ACTION ITEM: Print the entries in full, word for word, but not the pictures.

RECORDS SHOWN:
◇ ◇ ◇ ◇ ◇

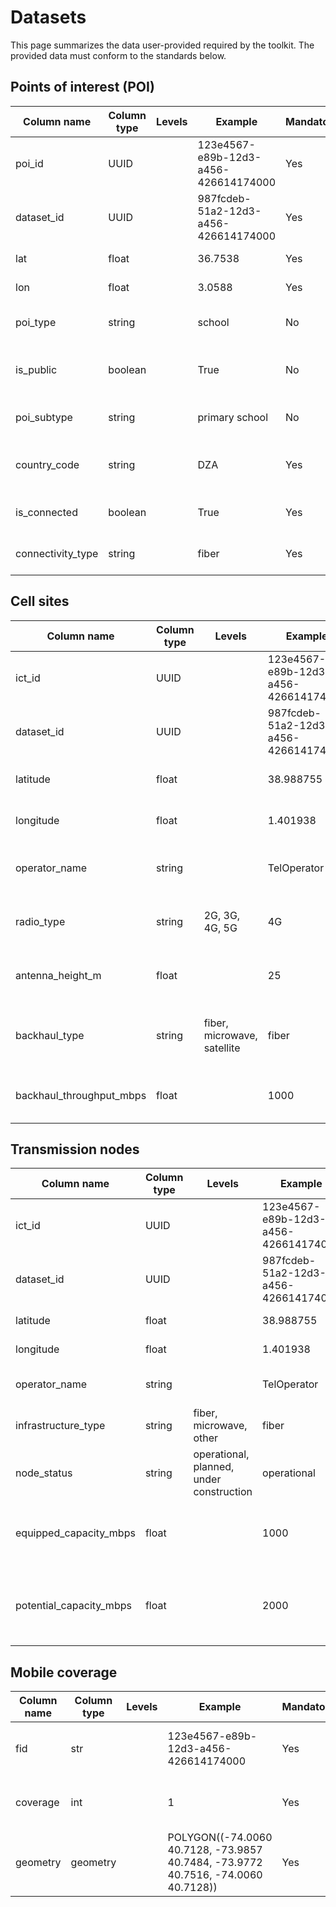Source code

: # Datasets

This page summarizes the data user-provided required by the toolkit. The provided data must conform to the standards below.

## Points of interest (POI)

| Column name | Column type | Levels | Example | Mandatory | Definition |
|------------|-------------|---------|----------|-----------|------------|
| poi_id | UUID | | 123e4567-e89b-12d3-a456-426614174000 | Yes | Unique identifier for the POI |
| dataset_id | UUID | | 987fcdeb-51a2-12d3-a456-426614174000 | Yes | Unique identifier for the dataset |
| lat | float | | 36.7538 | Yes | Latitude coordinate |
| lon | float | | 3.0588 | Yes | Longitude coordinate |
| poi_type | string | | school | No | Type of point of interest |
| is_public | boolean | | True | No | Whether the POI is public or private |
| poi_subtype | string | | primary school | No | Specific subtype of the POI |
| country_code | string | | DZA | Yes | ISO 3166-1 alpha-3 country code |
| is_connected | boolean | | True | Yes | Whether the POI has connectivity |
| connectivity_type | string | | fiber | Yes | Type of internet connectivity |

## Cell sites

| Column name | Column type | Levels | Example | Mandatory | Definition |
|------------|-------------|---------|----------|-----------|------------|
| ict_id | UUID | | 123e4567-e89b-12d3-a456-426614174000 | Yes | Cell tower identifier |
| dataset_id | UUID | | 987fcdeb-51a2-12d3-a456-426614174000 | Yes | Unique identifier for the dataset |
| latitude | float | | 38.988755 | Yes | Cell tower geographical latitude |
| longitude | float | | 1.401938 | Yes | Cell tower geographical longitude |
| operator_name | string | | TelOperator | No | Mobile network operator name |
| radio_type | string | 2G, 3G, 4G, 5G | 4G | Yes | Type of radio transmission technology |
| antenna_height_m | float | | 25 | Yes | Antenna height on the tower or building |
| backhaul_type | string | fiber, microwave, satellite | fiber | No | Type of backhaul connectivity of the cell tower |
| backhaul_throughput_mbps | float | | 1000 | No | Equipped throughput of the backhaul |

## Transmission nodes

| Column name | Column type | Levels | Example | Mandatory | Definition |
|------------|-------------|---------|----------|-----------|------------|
| ict_id | UUID | | 123e4567-e89b-12d3-a456-426614174000 | Yes | Node identifier |
| dataset_id | UUID | | 987fcdeb-51a2-12d3-a456-426614174000 | Yes | Unique identifier for the dataset |
| latitude | float | | 38.988755 | Yes | Geographical latitude |
| longitude | float | | 1.401938 | Yes | Geographical longitude |
| operator_name | string | | TelOperator | No | Name of the mobile operator |
| infrastructure_type | string | fiber, microwave, other | fiber | Yes | Type of Infrastructure |
| node_status | string | operational, planned, under construction | operational | Yes | Status of the node |
| equipped_capacity_mbps | float | | 1000 | No | Equipped bandwidth ready for use to connect subscribers |
| potential_capacity_mbps | float | | 2000 | No | Total theoretical bandwidth available for subscriber connections |

## Mobile coverage

| Column name | Column type | Levels | Example | Mandatory | Definition |
|------------|-------------|---------|----------|-----------|------------|
| fid | str | | 123e4567-e89b-12d3-a456-426614174000 | Yes | Unique identifier for polygons |
| coverage | int | | 1 | Yes | Should be equal to 1 for all rows |
| geometry | geometry | | POLYGON((-74.0060 40.7128, -73.9857 40.7484, -73.9772 40.7516, -74.0060 40.7128)) | Yes | Mobile coverage polygons |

◇ ◇ ◇ ◇ ◇

EXERCISE OUTPUT:
Source code

: # Datasets

This page summarizes the data user-provided required by the toolkit. The provided data must conform to the standards below.

## Points of interest (POI)

| Column name | Column type | Levels | Example | Mandatory | Definition |
|------------|-------------|---------|----------|-----------|------------|
| poi_id | UUID | | 123e4567-e89b-12d3-a456-426614174000 | Yes | Unique identifier for the POI |
| dataset_id | UUID | | 987fcdeb-51a2-12d3-a456-426614174000 | Yes | Unique identifier for the dataset |
| lat | float | | 36.7538 | Yes | Latitude coordinate |
| lon | float | | 3.0588 | Yes | Longitude coordinate |
| poi_type | string | | school | No | Type of point of interest |
| is_public | boolean | | True | No | Whether the POI is public or private |
| poi_subtype | string | | primary school | No | Specific subtype of the POI |
| country_code | string | | DZA | Yes | ISO 3166-1 alpha-3 country code |
| is_connected | boolean | | True | Yes | Whether the POI has connectivity |
| connectivity_type | string | | fiber | Yes | Type of internet connectivity |

## Cell sites

| Column name | Column type | Levels | Example | Mandatory | Definition |
|------------|-------------|---------|----------|-----------|------------|
| ict_id | UUID | | 123e4567-e89b-12d3-a456-426614174000 | Yes | Cell tower identifier |
| dataset_id | UUID | | 987fcdeb-51a2-12d3-a456-426614174000 | Yes | Unique identifier for the dataset |
| latitude | float | | 38.988755 | Yes | Cell tower geographical latitude |
| longitude | float | | 1.401938 | Yes | Cell tower geographical longitude |
| operator_name | string | | TelOperator | No | Mobile network operator name |
| radio_type | string | 2G, 3G, 4G, 5G | 4G | Yes | Type of radio transmission technology |
| antenna_height_m | float | | 25 | Yes | Antenna height on the tower or building |
| backhaul_type | string | fiber, microwave, satellite | fiber | No | Type of backhaul connectivity of the cell tower |
| backhaul_throughput_mbps | float | | 1000 | No | Equipped throughput of the backhaul |

## Transmission nodes

| Column name | Column type | Levels | Example | Mandatory | Definition |
|------------|-------------|---------|----------|-----------|------------|
| ict_id | UUID | | 123e4567-e89b-12d3-a456-426614174000 | Yes | Node identifier |
| dataset_id | UUID | | 987fcdeb-51a2-12d3-a456-426614174000 | Yes | Unique identifier for the dataset |
| latitude | float | | 38.988755 | Yes | Geographical latitude |
| longitude | float | | 1.401938 | Yes | Geographical longitude |
| operator_name | string | | TelOperator | No | Name of the mobile operator |
| infrastructure_type | string | fiber, microwave, other | fiber | Yes | Type of Infrastructure |
| node_status | string | operational, planned, under construction | operational | Yes | Status of the node |
| equipped_capacity_mbps | float | | 1000 | No | Equipped bandwidth ready for use to connect subscribers |
| potential_capacity_mbps | float | | 2000 | No | Total theoretical bandwidth available for subscriber connections |

## Mobile coverage

| Column name | Column type | Levels | Example | Mandatory | Definition |
|------------|-------------|---------|----------|-----------|------------|
| fid | str | | 123e4567-e89b-12d3-a456-426614174000 | Yes | Unique identifier for polygons |
| coverage | int | | 1 | Yes | Should be equal to 1 for all rows |
| geometry | geometry | | POLYGON((-74.0060 40.7128, -73.9857 40.7484, -73.9772 40.7516, -74.0060 40.7128)) | Yes | Mobile coverage polygons |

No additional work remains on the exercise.